BETHEL — A long-discussed pre-kindergarten program for School Administrative District 44 may become a reality this coming school year, after the school board agreed to support funding it in the 2017-18 budget.
At Monday’s meeting, Superintendent David Murphy and the Finance Committee offered a first look at budget numbers for the coming fiscal year.
They also presented a list of “priority add-ons,” including a collaboration with Community Concepts to provide a pre-kindergarten program for up to 16 students. They asked for the board’s guidance on which of those add-ons to include in the final budget proposal that will go to district voters this spring.
While the starting budget of $10.84 million reflects an increase of $253,085, or about 2.39 percent, over last year’s budget, those figures are not final.
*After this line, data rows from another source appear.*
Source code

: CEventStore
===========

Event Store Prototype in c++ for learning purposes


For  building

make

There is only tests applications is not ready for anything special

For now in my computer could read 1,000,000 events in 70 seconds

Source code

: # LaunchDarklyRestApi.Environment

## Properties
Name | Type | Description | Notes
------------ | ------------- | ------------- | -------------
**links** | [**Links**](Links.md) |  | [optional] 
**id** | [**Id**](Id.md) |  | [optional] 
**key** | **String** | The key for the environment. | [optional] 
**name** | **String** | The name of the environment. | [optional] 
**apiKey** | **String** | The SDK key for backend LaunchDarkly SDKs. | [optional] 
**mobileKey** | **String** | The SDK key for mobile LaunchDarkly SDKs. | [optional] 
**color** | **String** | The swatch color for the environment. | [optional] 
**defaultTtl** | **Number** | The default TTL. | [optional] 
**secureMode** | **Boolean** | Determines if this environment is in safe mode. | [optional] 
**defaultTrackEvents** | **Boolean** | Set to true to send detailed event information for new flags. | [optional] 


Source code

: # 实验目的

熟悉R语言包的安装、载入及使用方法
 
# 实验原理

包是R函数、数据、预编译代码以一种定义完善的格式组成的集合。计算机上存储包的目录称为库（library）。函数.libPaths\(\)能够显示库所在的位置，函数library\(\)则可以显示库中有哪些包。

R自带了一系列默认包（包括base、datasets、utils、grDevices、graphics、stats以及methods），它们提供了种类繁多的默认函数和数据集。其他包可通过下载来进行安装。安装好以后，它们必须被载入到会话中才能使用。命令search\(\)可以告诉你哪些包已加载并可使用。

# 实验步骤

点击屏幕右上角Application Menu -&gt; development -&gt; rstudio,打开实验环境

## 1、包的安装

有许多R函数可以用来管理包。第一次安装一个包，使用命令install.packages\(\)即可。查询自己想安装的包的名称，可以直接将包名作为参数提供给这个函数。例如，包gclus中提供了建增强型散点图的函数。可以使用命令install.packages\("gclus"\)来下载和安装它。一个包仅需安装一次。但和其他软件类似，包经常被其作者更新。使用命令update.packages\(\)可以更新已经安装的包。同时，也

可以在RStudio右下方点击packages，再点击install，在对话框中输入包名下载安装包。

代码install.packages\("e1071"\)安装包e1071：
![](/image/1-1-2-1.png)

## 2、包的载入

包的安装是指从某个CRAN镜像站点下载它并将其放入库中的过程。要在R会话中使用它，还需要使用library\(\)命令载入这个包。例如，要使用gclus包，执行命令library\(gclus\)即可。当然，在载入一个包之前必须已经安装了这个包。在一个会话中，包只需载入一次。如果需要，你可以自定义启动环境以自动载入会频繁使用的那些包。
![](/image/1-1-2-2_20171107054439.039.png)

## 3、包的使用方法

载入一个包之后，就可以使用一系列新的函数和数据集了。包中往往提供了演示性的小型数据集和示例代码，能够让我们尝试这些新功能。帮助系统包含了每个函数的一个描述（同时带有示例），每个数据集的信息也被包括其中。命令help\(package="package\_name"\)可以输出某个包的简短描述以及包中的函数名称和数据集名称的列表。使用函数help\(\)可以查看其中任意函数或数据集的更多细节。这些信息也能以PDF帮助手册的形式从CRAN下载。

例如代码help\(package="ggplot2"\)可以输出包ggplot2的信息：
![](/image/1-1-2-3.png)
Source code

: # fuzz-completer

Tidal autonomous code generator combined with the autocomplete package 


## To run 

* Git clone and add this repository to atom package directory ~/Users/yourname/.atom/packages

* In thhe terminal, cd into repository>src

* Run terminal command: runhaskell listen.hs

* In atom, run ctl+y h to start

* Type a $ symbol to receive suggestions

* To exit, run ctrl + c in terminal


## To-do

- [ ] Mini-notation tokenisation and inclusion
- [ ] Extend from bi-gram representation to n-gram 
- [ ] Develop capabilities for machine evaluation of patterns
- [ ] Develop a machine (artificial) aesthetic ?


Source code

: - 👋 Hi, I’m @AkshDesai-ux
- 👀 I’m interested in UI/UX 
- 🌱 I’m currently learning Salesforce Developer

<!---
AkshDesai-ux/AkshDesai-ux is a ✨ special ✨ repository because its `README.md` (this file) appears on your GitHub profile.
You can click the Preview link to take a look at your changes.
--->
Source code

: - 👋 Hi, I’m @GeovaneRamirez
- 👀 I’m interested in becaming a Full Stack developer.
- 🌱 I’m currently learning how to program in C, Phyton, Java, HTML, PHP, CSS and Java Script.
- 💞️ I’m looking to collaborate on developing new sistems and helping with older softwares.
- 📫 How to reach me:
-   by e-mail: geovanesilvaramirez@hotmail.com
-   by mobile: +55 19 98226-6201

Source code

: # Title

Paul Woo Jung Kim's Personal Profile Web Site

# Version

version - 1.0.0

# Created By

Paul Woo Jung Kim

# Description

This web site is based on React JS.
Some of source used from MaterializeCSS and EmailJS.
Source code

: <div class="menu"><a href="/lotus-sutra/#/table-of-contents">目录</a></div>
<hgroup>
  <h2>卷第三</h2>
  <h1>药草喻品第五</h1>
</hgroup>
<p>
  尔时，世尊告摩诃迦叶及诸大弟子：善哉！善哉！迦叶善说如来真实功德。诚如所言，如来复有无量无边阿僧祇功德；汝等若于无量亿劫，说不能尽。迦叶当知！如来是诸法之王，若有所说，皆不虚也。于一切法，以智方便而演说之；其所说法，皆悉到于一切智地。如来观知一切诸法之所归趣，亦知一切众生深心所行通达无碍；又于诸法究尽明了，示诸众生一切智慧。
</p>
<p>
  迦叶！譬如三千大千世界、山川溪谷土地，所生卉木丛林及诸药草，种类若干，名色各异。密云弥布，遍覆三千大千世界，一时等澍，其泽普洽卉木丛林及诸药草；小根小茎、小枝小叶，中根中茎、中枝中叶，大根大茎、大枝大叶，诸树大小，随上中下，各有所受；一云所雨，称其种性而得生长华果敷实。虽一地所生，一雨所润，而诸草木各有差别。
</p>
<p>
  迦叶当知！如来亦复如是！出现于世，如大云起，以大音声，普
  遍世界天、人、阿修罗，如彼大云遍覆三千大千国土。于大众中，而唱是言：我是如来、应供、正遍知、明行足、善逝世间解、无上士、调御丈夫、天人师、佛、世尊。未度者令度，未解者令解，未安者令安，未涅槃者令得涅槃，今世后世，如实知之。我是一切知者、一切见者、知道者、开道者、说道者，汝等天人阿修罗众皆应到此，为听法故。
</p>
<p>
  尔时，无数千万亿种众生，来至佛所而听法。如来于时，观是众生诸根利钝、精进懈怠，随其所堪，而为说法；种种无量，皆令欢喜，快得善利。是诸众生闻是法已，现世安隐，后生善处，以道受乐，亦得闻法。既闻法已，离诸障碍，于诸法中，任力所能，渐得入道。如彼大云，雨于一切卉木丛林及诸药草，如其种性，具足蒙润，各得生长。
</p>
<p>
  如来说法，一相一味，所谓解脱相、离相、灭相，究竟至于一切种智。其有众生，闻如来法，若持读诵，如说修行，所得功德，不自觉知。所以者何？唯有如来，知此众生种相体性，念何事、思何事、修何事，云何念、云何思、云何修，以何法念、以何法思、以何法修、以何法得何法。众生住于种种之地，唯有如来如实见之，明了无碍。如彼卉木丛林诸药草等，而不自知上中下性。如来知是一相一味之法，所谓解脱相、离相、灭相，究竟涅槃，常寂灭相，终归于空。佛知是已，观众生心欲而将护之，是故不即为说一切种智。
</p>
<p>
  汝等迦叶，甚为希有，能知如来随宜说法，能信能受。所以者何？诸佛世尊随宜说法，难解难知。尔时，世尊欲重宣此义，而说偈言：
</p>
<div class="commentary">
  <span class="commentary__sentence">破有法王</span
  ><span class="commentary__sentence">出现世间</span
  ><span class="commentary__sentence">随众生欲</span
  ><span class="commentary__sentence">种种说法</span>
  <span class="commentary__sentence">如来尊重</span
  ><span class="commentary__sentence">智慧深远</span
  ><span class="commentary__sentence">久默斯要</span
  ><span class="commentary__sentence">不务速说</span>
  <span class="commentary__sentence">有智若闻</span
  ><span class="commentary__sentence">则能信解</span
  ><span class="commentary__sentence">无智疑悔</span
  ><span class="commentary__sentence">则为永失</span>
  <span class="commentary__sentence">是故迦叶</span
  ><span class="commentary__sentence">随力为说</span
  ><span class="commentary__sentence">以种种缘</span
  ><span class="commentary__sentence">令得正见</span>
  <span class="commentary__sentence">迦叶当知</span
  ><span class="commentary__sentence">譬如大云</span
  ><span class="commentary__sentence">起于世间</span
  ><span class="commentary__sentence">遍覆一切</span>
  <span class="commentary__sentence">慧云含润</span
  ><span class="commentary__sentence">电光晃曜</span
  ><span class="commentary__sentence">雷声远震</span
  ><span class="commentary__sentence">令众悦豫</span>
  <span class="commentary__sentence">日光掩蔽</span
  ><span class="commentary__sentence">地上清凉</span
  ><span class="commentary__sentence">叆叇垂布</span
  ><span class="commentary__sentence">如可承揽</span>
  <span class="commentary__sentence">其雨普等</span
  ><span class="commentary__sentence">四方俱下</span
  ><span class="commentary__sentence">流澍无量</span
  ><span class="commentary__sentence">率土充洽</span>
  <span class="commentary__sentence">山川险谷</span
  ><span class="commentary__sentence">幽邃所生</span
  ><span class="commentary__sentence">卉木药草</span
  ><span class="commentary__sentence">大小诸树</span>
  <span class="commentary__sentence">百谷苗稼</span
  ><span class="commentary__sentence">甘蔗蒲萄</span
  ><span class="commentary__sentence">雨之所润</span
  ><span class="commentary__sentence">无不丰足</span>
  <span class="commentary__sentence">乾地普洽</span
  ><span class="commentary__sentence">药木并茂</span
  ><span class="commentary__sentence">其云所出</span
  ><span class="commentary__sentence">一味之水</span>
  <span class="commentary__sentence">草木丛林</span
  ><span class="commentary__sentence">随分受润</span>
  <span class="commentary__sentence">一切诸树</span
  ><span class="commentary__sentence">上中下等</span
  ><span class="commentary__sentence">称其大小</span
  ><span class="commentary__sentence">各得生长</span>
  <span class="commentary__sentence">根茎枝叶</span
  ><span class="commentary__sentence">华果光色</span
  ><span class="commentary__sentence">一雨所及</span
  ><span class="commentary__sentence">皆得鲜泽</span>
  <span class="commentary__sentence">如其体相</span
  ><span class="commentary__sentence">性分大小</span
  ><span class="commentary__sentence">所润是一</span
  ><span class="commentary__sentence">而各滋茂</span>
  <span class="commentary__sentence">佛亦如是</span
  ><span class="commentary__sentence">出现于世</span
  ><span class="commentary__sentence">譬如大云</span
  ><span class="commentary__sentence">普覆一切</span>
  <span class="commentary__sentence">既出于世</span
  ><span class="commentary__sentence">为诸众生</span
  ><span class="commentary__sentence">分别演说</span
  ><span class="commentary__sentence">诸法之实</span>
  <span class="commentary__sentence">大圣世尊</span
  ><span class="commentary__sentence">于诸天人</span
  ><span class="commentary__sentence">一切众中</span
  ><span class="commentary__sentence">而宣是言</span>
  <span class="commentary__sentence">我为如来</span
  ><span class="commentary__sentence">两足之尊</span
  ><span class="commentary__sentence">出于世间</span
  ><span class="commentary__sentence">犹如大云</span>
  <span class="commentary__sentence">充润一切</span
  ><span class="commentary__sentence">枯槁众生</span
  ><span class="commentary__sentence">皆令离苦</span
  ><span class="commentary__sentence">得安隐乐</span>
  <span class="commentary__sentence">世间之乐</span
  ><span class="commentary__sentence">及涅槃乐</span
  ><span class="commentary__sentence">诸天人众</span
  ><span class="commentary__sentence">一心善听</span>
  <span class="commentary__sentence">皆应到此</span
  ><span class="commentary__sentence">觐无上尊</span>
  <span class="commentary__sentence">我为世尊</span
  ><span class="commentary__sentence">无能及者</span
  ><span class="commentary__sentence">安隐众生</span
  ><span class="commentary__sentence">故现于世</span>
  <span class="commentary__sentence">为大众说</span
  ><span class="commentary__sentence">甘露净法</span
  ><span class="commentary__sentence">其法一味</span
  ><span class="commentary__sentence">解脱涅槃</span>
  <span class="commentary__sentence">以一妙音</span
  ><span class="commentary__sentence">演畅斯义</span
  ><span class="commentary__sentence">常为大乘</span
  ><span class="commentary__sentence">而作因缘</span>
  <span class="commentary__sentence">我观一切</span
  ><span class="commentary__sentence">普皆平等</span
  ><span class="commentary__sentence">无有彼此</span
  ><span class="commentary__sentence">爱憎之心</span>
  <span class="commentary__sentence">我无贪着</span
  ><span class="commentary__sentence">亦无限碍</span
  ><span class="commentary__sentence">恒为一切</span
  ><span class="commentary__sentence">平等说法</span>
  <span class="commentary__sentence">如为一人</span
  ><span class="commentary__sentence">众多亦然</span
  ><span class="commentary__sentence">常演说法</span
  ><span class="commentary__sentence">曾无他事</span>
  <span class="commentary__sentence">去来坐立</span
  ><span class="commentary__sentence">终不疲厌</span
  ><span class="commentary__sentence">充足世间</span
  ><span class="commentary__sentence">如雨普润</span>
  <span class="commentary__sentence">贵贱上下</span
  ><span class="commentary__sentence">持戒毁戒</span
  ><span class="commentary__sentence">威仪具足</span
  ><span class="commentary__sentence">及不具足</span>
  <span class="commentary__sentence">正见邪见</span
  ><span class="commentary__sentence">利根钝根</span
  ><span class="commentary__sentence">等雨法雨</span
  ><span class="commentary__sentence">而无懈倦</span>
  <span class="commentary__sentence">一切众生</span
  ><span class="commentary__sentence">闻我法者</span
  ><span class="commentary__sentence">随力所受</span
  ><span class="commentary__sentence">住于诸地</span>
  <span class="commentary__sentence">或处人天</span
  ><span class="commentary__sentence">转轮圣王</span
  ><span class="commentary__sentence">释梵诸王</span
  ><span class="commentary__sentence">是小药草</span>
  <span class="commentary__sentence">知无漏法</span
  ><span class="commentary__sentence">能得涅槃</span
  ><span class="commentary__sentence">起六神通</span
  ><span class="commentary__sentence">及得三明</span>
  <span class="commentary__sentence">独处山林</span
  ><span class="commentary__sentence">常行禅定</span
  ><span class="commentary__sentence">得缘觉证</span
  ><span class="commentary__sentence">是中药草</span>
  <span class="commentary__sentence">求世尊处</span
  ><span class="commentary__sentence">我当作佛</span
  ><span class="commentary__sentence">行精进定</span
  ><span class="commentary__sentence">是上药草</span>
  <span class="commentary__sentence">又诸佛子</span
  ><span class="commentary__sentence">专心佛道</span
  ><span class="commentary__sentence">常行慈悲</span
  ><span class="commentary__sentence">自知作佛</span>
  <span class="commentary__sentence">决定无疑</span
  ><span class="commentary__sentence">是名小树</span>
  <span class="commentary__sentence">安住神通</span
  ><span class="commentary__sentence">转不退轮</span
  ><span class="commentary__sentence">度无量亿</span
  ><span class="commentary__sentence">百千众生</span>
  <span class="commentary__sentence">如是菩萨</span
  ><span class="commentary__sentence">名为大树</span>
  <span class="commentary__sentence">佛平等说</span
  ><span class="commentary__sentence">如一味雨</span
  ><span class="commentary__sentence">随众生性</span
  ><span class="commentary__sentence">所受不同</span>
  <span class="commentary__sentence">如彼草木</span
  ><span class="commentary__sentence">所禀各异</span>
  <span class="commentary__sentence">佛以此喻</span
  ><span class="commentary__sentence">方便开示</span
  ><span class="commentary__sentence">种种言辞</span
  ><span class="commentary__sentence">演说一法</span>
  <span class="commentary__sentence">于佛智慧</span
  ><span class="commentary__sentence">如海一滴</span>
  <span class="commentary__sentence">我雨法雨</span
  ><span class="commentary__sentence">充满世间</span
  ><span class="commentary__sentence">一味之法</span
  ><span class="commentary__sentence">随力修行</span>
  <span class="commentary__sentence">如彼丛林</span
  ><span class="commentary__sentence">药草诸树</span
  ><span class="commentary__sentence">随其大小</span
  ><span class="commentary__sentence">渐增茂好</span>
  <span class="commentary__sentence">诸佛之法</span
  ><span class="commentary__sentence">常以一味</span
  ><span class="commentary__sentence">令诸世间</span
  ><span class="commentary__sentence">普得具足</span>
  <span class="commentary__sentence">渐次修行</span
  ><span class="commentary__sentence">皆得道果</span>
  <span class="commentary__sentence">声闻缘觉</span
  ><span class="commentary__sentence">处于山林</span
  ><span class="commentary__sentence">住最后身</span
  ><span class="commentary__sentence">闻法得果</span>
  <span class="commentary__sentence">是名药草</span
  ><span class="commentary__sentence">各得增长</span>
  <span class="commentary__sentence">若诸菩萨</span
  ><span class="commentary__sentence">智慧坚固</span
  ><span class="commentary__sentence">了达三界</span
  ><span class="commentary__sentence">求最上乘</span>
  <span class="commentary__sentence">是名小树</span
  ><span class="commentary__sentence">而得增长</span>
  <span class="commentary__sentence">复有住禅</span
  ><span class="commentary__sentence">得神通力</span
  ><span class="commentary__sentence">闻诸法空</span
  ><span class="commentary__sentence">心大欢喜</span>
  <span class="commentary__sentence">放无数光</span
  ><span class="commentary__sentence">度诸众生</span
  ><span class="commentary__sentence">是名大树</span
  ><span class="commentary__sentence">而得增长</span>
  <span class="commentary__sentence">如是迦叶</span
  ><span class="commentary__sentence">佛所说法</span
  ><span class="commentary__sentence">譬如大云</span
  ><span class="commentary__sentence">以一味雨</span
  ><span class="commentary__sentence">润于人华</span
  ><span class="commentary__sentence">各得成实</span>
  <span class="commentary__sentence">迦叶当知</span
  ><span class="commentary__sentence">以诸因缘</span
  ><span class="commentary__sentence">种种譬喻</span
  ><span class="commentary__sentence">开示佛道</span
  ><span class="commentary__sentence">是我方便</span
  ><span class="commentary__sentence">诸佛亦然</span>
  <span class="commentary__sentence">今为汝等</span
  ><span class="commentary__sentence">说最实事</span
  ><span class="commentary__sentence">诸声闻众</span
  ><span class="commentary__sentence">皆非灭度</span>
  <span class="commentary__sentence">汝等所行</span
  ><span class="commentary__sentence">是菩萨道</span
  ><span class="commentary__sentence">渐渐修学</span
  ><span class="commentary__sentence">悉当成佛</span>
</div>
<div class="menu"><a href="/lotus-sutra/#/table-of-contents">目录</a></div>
“We’re continuing to look at this budget, and we will right up until the time that we bring it to you again on April 24,” Murphy said.
From the list of additional requests, the board indicated by straw vote a willingness to include $347,500 more to the budget, to be allocated as follows:
• $60,000 for a pre-kindergarten program;
• $77,500 to continue an educator effectiveness coach position that is funded under the multi-year Teacher Incentive Fund (TIF4) grant the district received from the U.S. Department of Education;
• $25,000 for books and supplies to support the development of new curriculum;
• $142,000 to continue two math coaching positions funded by the TIF4 grant;
• $18,000 for additional replacement cameras for district buses; and
• $25,000 for paving and sealing of district driveways and parking lots.
Although board members said they saw merit in a request to add a pilot elementary school foreign language program for $40,000, they declined to support it in the budget for 2017-18.
“I think it’s important to know that over the last decade or so, the budget has only increased by [an average of] about two-thirds of one percent [per year],” Murphy told the School Board at the start of Monday’s budget discussion.
He said a consistent effort had been made each year to keep budget increases to a minimum. That has meant making cuts in order to offset reductions in state aid, which until last year had trended steadily downward.
“At some point, you do have to look at your budget and ask yourself, if it’s all about kids, as your mission statement says, is this really what we’re doing? Are we looking out for the best interests of our students?” Murphy asked.
Finance Committee Chairman Larry Merlino of Greenwood said he would like them to consider a future reorganization of the administration in order to cut costs.
He made several suggestions about combining positions but conceded, when asked by Board Chairman Lainey Cross, that his ideas had not been discussed by the Finance Committee.
Budget Committee member Amy Forbes Devivo of Bethel said the work of the committee has been extremely difficult.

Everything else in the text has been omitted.